Payment solutions like PayPal, Amazon Payments, or similar — and digital wallets like Google Wallet — will continue to grow and improve, offering mobile shoppers the option to pay with a single tap. Other new payment systems, including some from mobile service providers, will also emerge.

Once users become comfortable with these payment procedures, they will use them both online and at actual physical stores.

5. Mass Market Products Become Commodities

Mobile commerce makes pricing transparent. A shopper standing in Macy’s can compare the price of a blouse on any one of a dozen competitors’ websites, effectively transforming nearly every mass-marketed, mass-manufactured product into a commodity.

Brands will still do their best to enforce manufacturer-approved prices, but not many sellers will be getting a premium, which some boutique shops enjoyed before mobile’s advent.

6. Price Comparison Will Become Automated

Shoppers want to know that they are getting the best possible price before they make a purchase. Already there are dozens of mobile apps that help shoppers make price comparisons.

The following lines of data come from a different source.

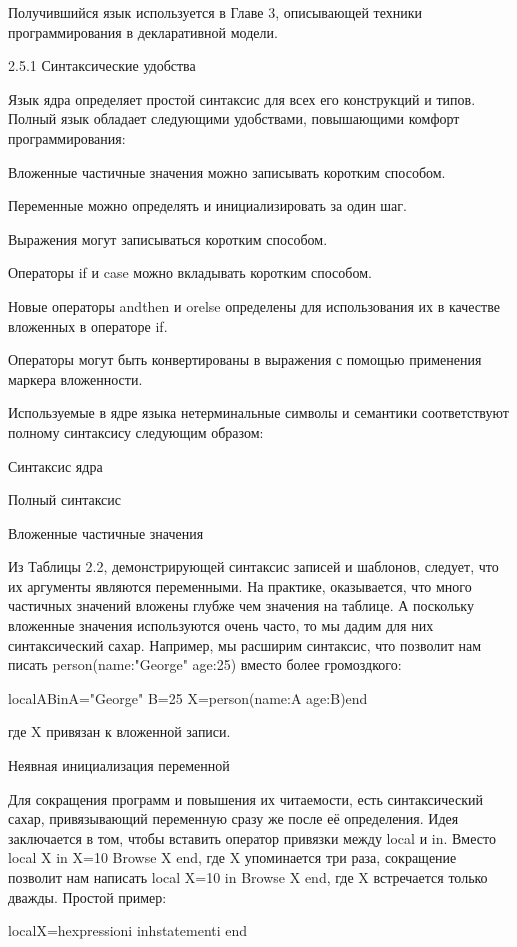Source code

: Получившийся язык используется в Главе 3, описывающей техники программирования в декларативной модели.

2.5.1 Синтаксические удобства

Язык ядра определяет простой синтаксис для всех его конструкций и типов. Полный язык обладает следующими удобствами, повышающими комфорт программирования:

Вложенные частичные значения можно записывать коротким способом.

Переменные можно определять и инициализировать за один шаг.

Выражения могут записываться коротким способом.

Операторы if и case можно вкладывать коротким способом.

Новые операторы andthen и orelse определены для использования их в качестве вложенных в операторе if.

Операторы могут быть конвертированы в выражения с помощью применения маркера вложенности.

Используемые в ядре языка нетерминальные символы и семантики соответствуют полному синтаксису следующим образом:

Синтаксис ядра

Полный синтаксис

Вложенные частичные значения

Из Таблицы 2.2, демонстрирующей синтаксис записей и шаблонов, следует, что их аргументы являются переменными. На практике, оказывается, что много частичных значений вложены глубже чем значения на таблице. А поскольку вложенные значения используются очень часто, то мы дадим для них синтаксический сахар. Например, мы расширим синтаксис, что позволит нам писать person(name:"George" age:25) вместо более громоздкого:

localABinA="George" B=25 X=person(name:A age:B)end

где X привязан к вложенной записи.

Неявная инициализация переменной

Для сокращения программ и повышения их читаемости, есть синтаксический сахар, привязывающий переменную сразу же после её определения. Идея заключается в том, чтобы вставить оператор привязки между local и in. Вместо local X in X=10 {Browse X} end, где X упоминается три раза, сокращение позволит нам написать local X=10 in {Browse X} end, где X встречается только дважды. Простой пример:

localX=hexpressioni inhstatementi end

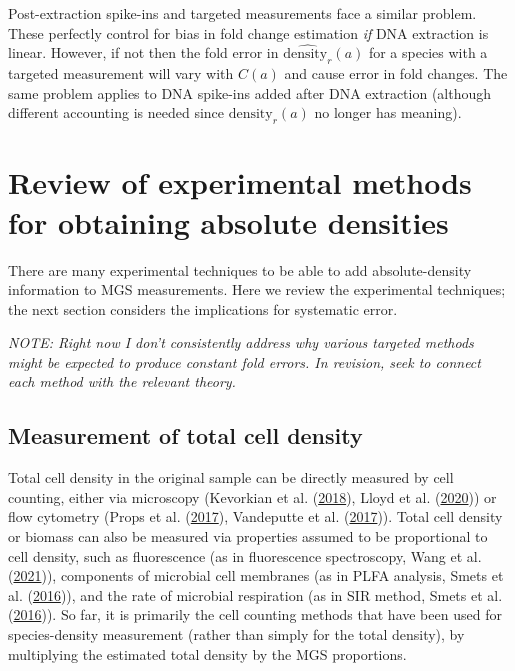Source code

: \documentclass[
]{article}
\begin{document}
Post-extraction spike-ins and targeted measurements face a similar problem.
These perfectly control for bias in fold change estimation \emph{if} DNA extraction is linear.
However, if not then the fold error in \(\widehat{\text{density}_r}(a)\) for a species with a targeted measurement will vary with \(C(a)\) and cause error in fold changes.
The same problem applies to DNA spike-ins added after DNA extraction (although different accounting is needed since \(\text{density}_r(a)\) no longer has meaning).

\hypertarget{review-absolute-methods}{%
\section{Review of experimental methods for obtaining absolute densities}\label{review-absolute-methods}}

There are many experimental techniques to be able to add absolute-density information to MGS measurements.
Here we review the experimental techniques; the next section considers the implications for systematic error.

\emph{NOTE: Right now I don't consistently address why various targeted methods might be expected to produce constant fold errors. In revision, seek to connect each method with the relevant theory.}

\hypertarget{measurement-of-total-cell-density}{%
\subsection{Measurement of total cell density}\label{measurement-of-total-cell-density}}

Total cell density in the original sample can be directly measured by cell counting, either via microscopy (Kevorkian et al. (\protect\hyperlink{ref-kevorkian2018esti}{2018}), Lloyd et al. (\protect\hyperlink{ref-lloyd2020evid}{2020})) or flow cytometry (Props et al. (\protect\hyperlink{ref-props2017abso}{2017}), Vandeputte et al. (\protect\hyperlink{ref-vandeputte2017quan}{2017})).
Total cell density or biomass can also be measured via properties assumed to be proportional to cell density, such as fluorescence (as in fluorescence spectroscopy, Wang et al. (\protect\hyperlink{ref-wang2021curr}{2021})), components of microbial cell membranes (as in PLFA analysis, Smets et al. (\protect\hyperlink{ref-smets2016amet}{2016})), and the rate of microbial respiration (as in SIR method, Smets et al. (\protect\hyperlink{ref-smets2016amet}{2016})).
So far, it is primarily the cell counting methods that have been used for species-density measurement (rather than simply for the total density), by multiplying the estimated total density by the MGS proportions.
\end{document}
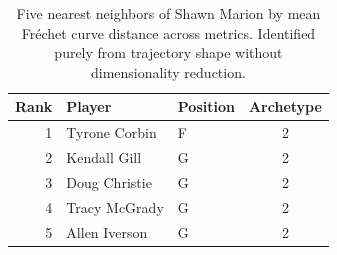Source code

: \begin{table}[htbp]
  \centering\small
  \begin{tabular}{rllc}
    \toprule
    Rank & Player & Position & Archetype \\
    \midrule
    1 & Tyrone Corbin & F & 2 \\
    2 & Kendall Gill & G & 2 \\
    3 & Doug Christie & G & 2 \\
    4 & Tracy McGrady & G & 2 \\
    5 & Allen Iverson & G & 2 \\
    \bottomrule
  \end{tabular}
  \caption{Five nearest neighbors of Shawn Marion by mean Fr\'{e}chet curve distance across metrics. Identified purely from trajectory shape without dimensionality reduction.}
  \label{tab:Shawn_Marion_frechet_curve_neighbors}
\end{table}

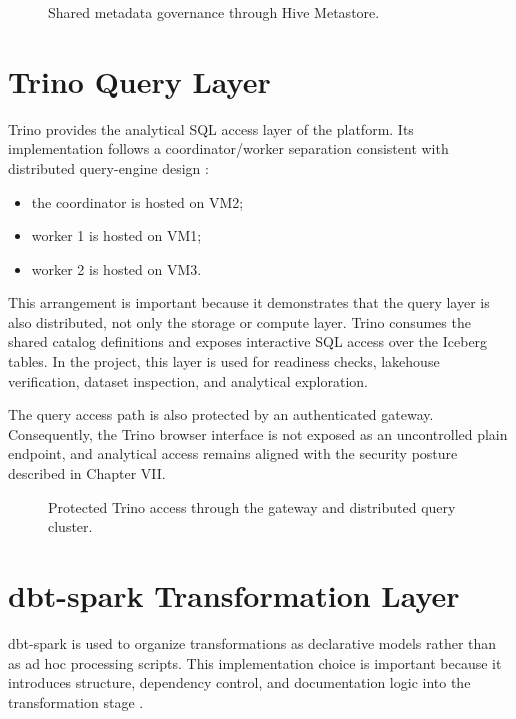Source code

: \begin{figure}[H]
    \centering
    
    \caption{Shared metadata governance through Hive Metastore.}
    \label{fig:chapter5-metadata-governance}
\end{figure}

\section{Trino Query Layer}
Trino provides the analytical SQL access layer of the platform. Its implementation follows a coordinator/worker separation consistent with distributed query-engine design \cite{trino_docs}:
\begin{itemize}
    \item the coordinator is hosted on VM2;
    \item worker 1 is hosted on VM1;
    \item worker 2 is hosted on VM3.
\end{itemize}

This arrangement is important because it demonstrates that the query layer is also distributed, not only the storage or compute layer. Trino consumes the shared catalog definitions and exposes interactive SQL access over the Iceberg tables. In the project, this layer is used for readiness checks, lakehouse verification, dataset inspection, and analytical exploration.

The query access path is also protected by an authenticated gateway. Consequently, the Trino browser interface is not exposed as an uncontrolled plain endpoint, and analytical access remains aligned with the security posture described in Chapter VII.

\begin{figure}[H]
    \centering
    
    \caption{Protected Trino access through the gateway and distributed query cluster.}
    \label{fig:chapter5-trino-access}
\end{figure}

\section{dbt-spark Transformation Layer}
dbt-spark is used to organize transformations as declarative models rather than as ad hoc processing scripts. This implementation choice is important because it introduces structure, dependency control, and documentation logic into the transformation stage \cite{dbt_docs}.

Look for future applications to use information about a person’s tastes or buying habits to automate price comparison.

Shoppers will know which stores offer the best combination of price and shipping costs just by building a wishlist or snapping a photo of a product or barcode.

7. Product Reviews Will Become Centralized

After price comparisons, mobile shoppers are likely to look for user reviews before making a buying decision regardless of whether they are planning to order online or pick up an item from a brick-and-mortar store.

Look for review consolidators to emerge, offering shoppers the option to see product or vendor reviews from a number of sources through a single interface, probably an app.